Only the lines from the beginning of the entries through the one with "To use it, open" should be written out, please, exactly and without any pictures.

BEGIN The data

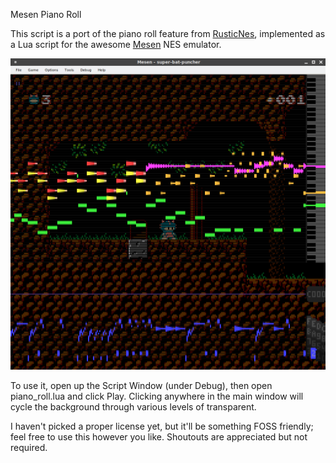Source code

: Mesen Piano Roll

This script is a port of the piano roll feature from [RusticNes](https://github.com/zeta0134/rusticnes-sdl), implemented as a Lua script for the awesome [Mesen](https://github.com/SourMesen/Mesen) NES emulator. 

![Screenshot](screenshot.png)

To use it, open up the Script Window (under Debug), then open piano_roll.lua and click Play. Clicking anywhere in the main window will cycle the background through various levels of transparent.

I haven't picked a proper license yet, but it'll be something FOSS friendly; feel free to use this however you like. Shoutouts are appreciated but not required.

END The data

■ Solution to the problem:
Source code

: Mesen Piano Roll

This script is a port of the piano roll feature from [RusticNes](https://github.com/zeta0134/rusticnes-sdl), implemented as a Lua script for the awesome [Mesen](https://github.com/SourMesen/Mesen) NES emulator. 

![Screenshot](screenshot.png)

To use it, open up the Script Window (under Debug), then open piano_roll.lua and click Play. Clicking anywhere in the main window will cycle the background through various levels of transparent.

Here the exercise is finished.